The Proposed Annual Caps for the three years ending 31 December 2025, 2026 and 2027 in relation to the New Community Services Framework Agreement are determined mainly with reference to historical transactions between the Group and China Telecommunications Corporation and/or its associates, current market rate and estimated volume of community services in the next three years, taking into account the steady increase in demand for respective community services including property management and conference services as a result of business development and the expansion of scale of the Group.
The Proposed Annual Caps for the three years ending 31 December 2025, 2026 and 2027 in relation to the New Centralised Services Agreement are determined with reference to historical transactions between the Group and China Telecommunications Corporation and/or its associates and estimated volume of centralised services in the next three years. Due to the impact of Industrial Digitalisation business as a driving force on the revenues of China Telecommunications Corporation and/or its associates, both centralised service income and expenses will maintain steady growth in the future.
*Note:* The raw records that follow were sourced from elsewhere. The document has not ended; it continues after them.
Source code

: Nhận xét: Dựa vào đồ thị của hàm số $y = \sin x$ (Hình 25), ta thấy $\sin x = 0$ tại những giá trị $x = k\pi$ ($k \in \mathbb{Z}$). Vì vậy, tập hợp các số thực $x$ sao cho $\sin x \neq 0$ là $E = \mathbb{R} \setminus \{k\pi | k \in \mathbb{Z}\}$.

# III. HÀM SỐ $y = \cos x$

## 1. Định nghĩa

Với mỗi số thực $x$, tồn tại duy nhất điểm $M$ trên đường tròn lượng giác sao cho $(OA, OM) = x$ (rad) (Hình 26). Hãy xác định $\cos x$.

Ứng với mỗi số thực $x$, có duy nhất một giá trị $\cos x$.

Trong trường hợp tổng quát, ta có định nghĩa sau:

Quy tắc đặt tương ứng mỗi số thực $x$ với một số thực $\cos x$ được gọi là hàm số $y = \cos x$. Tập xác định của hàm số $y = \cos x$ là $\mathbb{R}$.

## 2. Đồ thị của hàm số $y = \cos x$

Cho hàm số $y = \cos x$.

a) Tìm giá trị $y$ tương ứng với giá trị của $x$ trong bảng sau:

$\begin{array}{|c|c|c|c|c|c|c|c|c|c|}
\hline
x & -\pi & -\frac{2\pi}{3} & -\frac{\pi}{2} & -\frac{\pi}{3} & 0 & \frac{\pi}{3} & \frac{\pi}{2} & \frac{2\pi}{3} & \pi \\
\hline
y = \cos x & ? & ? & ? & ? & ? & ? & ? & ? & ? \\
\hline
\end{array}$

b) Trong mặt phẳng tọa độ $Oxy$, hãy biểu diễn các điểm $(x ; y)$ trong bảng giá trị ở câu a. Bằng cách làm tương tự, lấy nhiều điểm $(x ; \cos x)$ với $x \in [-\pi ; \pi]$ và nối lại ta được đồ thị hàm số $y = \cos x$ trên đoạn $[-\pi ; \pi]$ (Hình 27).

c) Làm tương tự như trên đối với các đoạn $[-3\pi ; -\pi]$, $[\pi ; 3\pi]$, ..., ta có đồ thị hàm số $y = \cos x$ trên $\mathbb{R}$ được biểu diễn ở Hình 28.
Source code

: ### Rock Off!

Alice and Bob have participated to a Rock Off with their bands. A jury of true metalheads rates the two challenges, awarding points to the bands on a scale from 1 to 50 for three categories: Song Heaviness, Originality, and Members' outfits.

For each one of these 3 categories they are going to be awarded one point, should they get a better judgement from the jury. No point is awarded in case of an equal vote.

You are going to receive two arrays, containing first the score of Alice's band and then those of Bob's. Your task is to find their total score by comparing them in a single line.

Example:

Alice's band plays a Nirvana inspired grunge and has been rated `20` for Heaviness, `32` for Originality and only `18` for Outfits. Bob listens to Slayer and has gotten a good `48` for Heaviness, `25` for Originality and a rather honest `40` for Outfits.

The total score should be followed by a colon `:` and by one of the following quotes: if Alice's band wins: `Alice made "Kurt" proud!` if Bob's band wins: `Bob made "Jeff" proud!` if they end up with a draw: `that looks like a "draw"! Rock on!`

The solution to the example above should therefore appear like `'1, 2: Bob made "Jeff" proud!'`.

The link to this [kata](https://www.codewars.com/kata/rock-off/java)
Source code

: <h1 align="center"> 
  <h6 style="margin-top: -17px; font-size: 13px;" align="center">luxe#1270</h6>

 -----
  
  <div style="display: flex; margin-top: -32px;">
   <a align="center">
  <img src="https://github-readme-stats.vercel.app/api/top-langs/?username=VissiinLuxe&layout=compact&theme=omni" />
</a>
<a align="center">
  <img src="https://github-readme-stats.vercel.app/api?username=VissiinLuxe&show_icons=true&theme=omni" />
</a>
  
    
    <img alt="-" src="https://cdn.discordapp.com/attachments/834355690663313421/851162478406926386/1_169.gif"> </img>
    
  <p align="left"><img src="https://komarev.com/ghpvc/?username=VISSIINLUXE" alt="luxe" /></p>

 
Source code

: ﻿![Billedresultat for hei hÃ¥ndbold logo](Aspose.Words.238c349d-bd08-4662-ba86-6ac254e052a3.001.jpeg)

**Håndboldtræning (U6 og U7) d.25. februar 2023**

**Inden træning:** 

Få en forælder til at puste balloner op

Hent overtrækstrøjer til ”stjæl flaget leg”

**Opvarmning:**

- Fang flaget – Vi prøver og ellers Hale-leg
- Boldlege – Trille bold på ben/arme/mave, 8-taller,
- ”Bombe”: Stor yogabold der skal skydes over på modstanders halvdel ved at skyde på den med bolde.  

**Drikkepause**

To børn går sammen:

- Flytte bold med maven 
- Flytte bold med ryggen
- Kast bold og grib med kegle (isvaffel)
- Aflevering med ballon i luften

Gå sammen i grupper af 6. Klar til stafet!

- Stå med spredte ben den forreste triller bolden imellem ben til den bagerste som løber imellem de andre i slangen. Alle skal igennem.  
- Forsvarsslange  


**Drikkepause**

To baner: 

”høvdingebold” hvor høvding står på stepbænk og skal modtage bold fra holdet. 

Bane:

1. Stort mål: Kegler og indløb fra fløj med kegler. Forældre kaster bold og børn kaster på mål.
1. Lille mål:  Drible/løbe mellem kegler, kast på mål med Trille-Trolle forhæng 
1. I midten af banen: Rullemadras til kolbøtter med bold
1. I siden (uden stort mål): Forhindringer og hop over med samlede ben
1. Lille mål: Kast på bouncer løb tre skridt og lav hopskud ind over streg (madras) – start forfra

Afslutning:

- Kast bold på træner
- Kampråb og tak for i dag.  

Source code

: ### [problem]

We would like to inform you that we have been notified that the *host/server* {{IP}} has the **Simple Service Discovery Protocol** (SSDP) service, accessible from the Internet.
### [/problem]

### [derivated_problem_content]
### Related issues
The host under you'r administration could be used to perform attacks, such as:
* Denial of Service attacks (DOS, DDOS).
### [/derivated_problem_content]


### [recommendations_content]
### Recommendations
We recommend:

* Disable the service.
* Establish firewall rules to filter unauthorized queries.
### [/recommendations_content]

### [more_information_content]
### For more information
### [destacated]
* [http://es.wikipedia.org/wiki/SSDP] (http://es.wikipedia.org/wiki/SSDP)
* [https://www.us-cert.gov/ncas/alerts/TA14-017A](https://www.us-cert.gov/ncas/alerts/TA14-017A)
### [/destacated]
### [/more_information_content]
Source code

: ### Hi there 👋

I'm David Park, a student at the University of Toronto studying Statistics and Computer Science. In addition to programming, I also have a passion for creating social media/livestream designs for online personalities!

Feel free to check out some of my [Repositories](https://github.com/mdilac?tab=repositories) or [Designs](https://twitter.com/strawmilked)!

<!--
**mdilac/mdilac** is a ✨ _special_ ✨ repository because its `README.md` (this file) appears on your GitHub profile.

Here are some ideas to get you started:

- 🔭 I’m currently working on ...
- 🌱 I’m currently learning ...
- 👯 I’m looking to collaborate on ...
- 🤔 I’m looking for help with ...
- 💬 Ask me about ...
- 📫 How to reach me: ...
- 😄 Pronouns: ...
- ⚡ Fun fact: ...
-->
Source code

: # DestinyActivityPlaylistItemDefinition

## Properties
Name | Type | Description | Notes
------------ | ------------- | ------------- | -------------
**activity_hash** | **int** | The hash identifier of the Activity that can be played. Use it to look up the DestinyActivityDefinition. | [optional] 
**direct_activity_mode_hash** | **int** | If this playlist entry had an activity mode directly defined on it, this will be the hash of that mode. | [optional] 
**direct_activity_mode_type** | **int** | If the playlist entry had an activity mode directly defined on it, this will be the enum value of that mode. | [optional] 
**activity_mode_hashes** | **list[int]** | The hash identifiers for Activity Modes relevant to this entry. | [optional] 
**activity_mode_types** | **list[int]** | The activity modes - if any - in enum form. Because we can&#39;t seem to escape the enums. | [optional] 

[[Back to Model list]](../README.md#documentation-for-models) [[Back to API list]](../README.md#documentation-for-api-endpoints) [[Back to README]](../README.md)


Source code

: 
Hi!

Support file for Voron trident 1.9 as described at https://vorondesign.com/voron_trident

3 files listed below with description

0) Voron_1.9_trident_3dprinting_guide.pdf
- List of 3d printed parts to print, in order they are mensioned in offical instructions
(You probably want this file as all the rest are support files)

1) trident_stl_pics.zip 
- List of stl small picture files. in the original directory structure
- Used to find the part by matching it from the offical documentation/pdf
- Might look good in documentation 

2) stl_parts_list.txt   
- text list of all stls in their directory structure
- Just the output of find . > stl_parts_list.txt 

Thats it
The Proposed Annual Caps for the three years ending 31 December 2025, 2026 and 2027 in relation to the New Property and Land Use Right Leasing Framework Agreement are determined in terms of the estimated transaction amount mainly with reference to the historical transaction volumes and expected growth of the Group’s business and the business of China Telecommunications Corporation and/or its associates. The Company also considers, among other things, the following factors:
- (1) the estimated Annual Caps for leasing of properties and land use right from China Telecommunications Corporation and/or its associates by the Group for each of the three years ending 31 December 2027 include the estimated recognised right-of-use assets and interest of lease liabilities in respect of leases for a term of more than one year and estimated rent in respect of leases for a term of no more than one year. Under the IFRS Accounting Standards applicable to the Group, the Group as the lessee shall recognise leases for a term of more than one year as right-of-use assets and lease liabilities. The right-of-use assets represent its rights to use the underlying leased asset over the lease term and the lease liabilities represent its obligations to make lease payments (i.e. the rent payment). The assets and the liabilities arising from the lease are initially measured on present value basis and calculated by discounting the non-cancellable lease payments under the New Property and Land Use Right Leasing Framework Agreement, using the incremental borrowing rate as the discount rate. Under the IFRS Accounting Standards and in the consolidated statement of comprehensive income of the Group, the Group shall recognise (i) depreciation charge over the life of the right-of-use asset, and (ii) interest expenses amortised from the lease
– 98 –
EXEMPT CONTINUING CONNECTED TRANSACTIONS
APPENDIX II
liability over the lease term. In accordance with the Hong Kong Listing Rules, the Company is required to set caps on the total value of right-of-use assets and interest of lease liabilities relating to the above leases. Therefore, the estimated Annual Caps for leasing of properties from China Telecommunications Corporation and/or its associates by the Group for each of the three years ending 31 December 2025, 31 December 2026 and 31 December 2027 are RMB2,250 million (among which approximately RMB1,050 million will be recognised as right-of-use assets and interest of lease liabilities, and approximately RMB1,200 million will be rent of leases for a term of no more than one year), RMB2,750 million (among which approximately RMB1,500 million will be recognised as right-of-use assets and interest of lease liabilities, and approximately RMB1,250 million will be rent of leases for a term of no more than one year), and RMB2,800 million (among which approximately RMB1,500 million will be recognised as right-of-use assets and interest of lease liabilities, and approximately RMB1,300 million will be rent of leases for a term of no more than one year), respectively;
- (2) the historical transactions between the Group and China Telecommunications Corporation and/or its associates, current market rent and the estimated scope and scale of lease of properties and land from each party in the next three years.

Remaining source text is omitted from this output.